In the 1930s, some Jehovah's Witnesses felt it was contrary to their principles to salute or pledge allegiance to the US flag. Their children were expelled from school for insubordination. One parent, Walter Gobitas, sued the school district. At first he won, but the case was appealed several times and reached the Supreme Court, which ruled that school districts could compel students to salute the flag. From the decision:
The preciousness of the family relation, the authority and independence which give dignity to parenthood, indeed the enjoyment of all freedom, presuppose the kind of ordered society which is summarized by our flag. A society which is dedicated to the preservation of these ultimate values of civilization may, in self-protection, utilize the educational process for inculcating those almost unconscious feelings which bind men together in a comprehending loyalty, whatever may be their lesser differences and difficulties.The decision was followed by increased violence toward Jehovah's Witnesses. A mob of 2500 people burned one of their halls in Maine. The ACLU reported that Witnesses were physically attacked in over 300 communities. A Southern sheriff, asked why Witnesses were being run out of his town, said, "They're traitors; the Supreme Court says so. Ain't you heard?"
The Supreme Court took up the question again only three years later and ruled the other way. They said that anyone was free not to salute the flag, not just those who chose not to out of religious conviction. From the decision:
National unity as an end which officials may foster by persuasion and example is not in question. The problem is whether under our Constitution compulsion as here employed is a permissible means for its achievement.What a difference three years made.
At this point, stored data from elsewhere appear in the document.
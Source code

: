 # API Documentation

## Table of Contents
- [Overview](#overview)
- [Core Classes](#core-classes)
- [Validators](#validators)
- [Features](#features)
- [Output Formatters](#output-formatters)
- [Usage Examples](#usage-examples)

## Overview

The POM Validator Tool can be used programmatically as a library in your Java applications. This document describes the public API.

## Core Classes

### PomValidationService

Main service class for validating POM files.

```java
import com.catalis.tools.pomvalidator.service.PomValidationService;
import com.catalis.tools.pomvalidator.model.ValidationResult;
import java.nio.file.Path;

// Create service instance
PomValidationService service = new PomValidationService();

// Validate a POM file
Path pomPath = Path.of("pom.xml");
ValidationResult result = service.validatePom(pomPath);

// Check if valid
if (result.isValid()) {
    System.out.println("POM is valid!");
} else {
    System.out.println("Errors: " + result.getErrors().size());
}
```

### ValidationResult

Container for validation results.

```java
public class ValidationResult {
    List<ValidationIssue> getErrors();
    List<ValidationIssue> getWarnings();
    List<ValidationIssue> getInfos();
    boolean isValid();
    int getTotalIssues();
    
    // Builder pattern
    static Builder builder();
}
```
Looking back at the public school education I got in the 1960s and '70s, the inculcation of patriotism was pervasive. Not only did we say the Pledge of Allegiance every day, but my first music teacher had us sing patriotic songs, everything from My Country, 'Tis of Thee (which they never told us was the melody of God Save the Queen with different lyrics) to the Marines' Hymn.
We sang the Marines' Hymn when we were about seven years old. They didn't tell us that the first line in the lyrics ("From the halls of Montezuma") is crowing about a war the US waged to take a big swath of territory from Mexico, or that the next line (to the shores of Tripoli) refers to a war fought for a better cause (putting pirates from the Barbary States out of business). The darker and lighter sides of our military history: material for an interesting discussion, if perhaps not one that seven-year-olds were ready for.